• **Exercise objective**
Please copy every record below exactly, leaving out the pictures.

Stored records
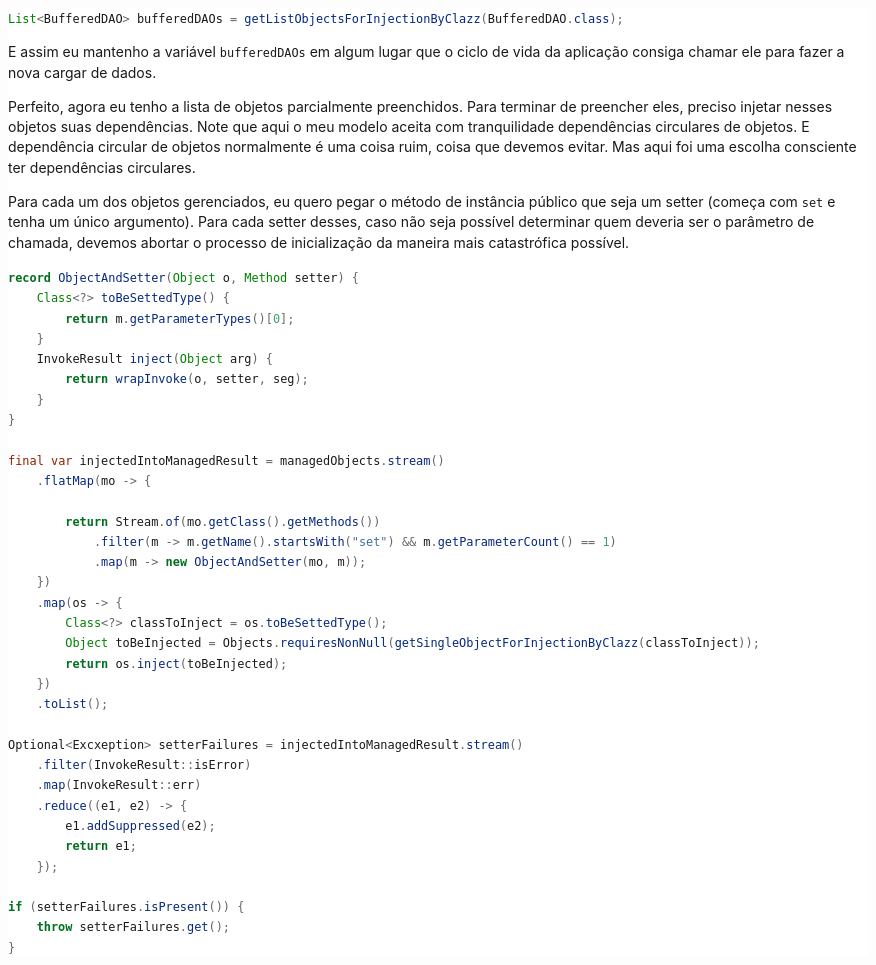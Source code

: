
 ```java
List<BufferedDAO> bufferedDAOs = getListObjectsForInjectionByClazz(BufferedDAO.class);
```

E assim eu mantenho a variável `bufferedDAOs` em algum lugar que o ciclo
de vida da aplicação consiga chamar ele para fazer a nova cargar de
dados.

Perfeito, agora eu tenho a lista de objetos parcialmente preenchidos. Para
terminar de preencher eles, preciso injetar nesses objetos suas dependências.
Note que aqui o meu modelo aceita com tranquilidade dependências circulares
de objetos. E dependência circular de objetos normalmente é uma coisa ruim,
coisa que devemos evitar. Mas aqui foi uma escolha consciente ter dependências
circulares.

Para cada um dos objetos gerenciados, eu quero pegar o método de instância
público que seja um setter (começa com `set` e tenha um único argumento).
Para cada setter desses, caso não seja possível determinar quem deveria
ser o parâmetro de chamada, devemos abortar o processo de inicialização
da maneira mais catastrófica possível.

```java
record ObjectAndSetter(Object o, Method setter) {
    Class<?> toBeSettedType() {
        return m.getParameterTypes()[0];
    }
    InvokeResult inject(Object arg) {
        return wrapInvoke(o, setter, seg);
    }
}

final var injectedIntoManagedResult = managedObjects.stream()
    .flatMap(mo -> {
        
        return Stream.of(mo.getClass().getMethods())
            .filter(m -> m.getName().startsWith("set") && m.getParameterCount() == 1)
            .map(m -> new ObjectAndSetter(mo, m));
    })
    .map(os -> {
        Class<?> classToInject = os.toBeSettedType();
        Object toBeInjected = Objects.requiresNonNull(getSingleObjectForInjectionByClazz(classToInject));
        return os.inject(toBeInjected);
    })
    .toList();

Optional<Excxeption> setterFailures = injectedIntoManagedResult.stream()
    .filter(InvokeResult::isError)
    .map(InvokeResult::err)
    .reduce((e1, e2) -> {
        e1.addSuppressed(e2);
        return e1;
    });

if (setterFailures.isPresent()) {
    throw setterFailures.get();
}
```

• **Solution to this task**
Source code

:
 ```java
List<BufferedDAO> bufferedDAOs = getListObjectsForInjectionByClazz(BufferedDAO.class);
```

E assim eu mantenho a variável `bufferedDAOs` em algum lugar que o ciclo
de vida da aplicação consiga chamar ele para fazer a nova cargar de
dados.

Perfeito, agora eu tenho a lista de objetos parcialmente preenchidos. Para
terminar de preencher eles, preciso injetar nesses objetos suas dependências.
Note que aqui o meu modelo aceita com tranquilidade dependências circulares
de objetos. E dependência circular de objetos normalmente é uma coisa ruim,
coisa que devemos evitar. Mas aqui foi uma escolha consciente ter dependências
circulares.

Para cada um dos objetos gerenciados, eu quero pegar o método de instância
público que seja um setter (começa com `set` e tenha um único argumento).
Para cada setter desses, caso não seja possível determinar quem deveria
ser o parâmetro de chamada, devemos abortar o processo de inicialização
da maneira mais catastrófica possível.

```java
record ObjectAndSetter(Object o, Method setter) {
    Class<?> toBeSettedType() {
        return m.getParameterTypes()[0];
    }
    InvokeResult inject(Object arg) {
        return wrapInvoke(o, setter, seg);
    }
}

final var injectedIntoManagedResult = managedObjects.stream()
    .flatMap(mo -> {
        
        return Stream.of(mo.getClass().getMethods())
            .filter(m -> m.getName().startsWith("set") && m.getParameterCount() == 1)
            .map(m -> new ObjectAndSetter(mo, m));
    })
    .map(os -> {
        Class<?> classToInject = os.toBeSettedType();
        Object toBeInjected = Objects.requiresNonNull(getSingleObjectForInjectionByClazz(classToInject));
        return os.inject(toBeInjected);
    })
    .toList();

Optional<Excxeption> setterFailures = injectedIntoManagedResult.stream()
    .filter(InvokeResult::isError)
    .map(InvokeResult::err)
    .reduce((e1, e2) -> {
        e1.addSuppressed(e2);
        return e1;
    });

if (setterFailures.isPresent()) {
    throw setterFailures.get();
}
```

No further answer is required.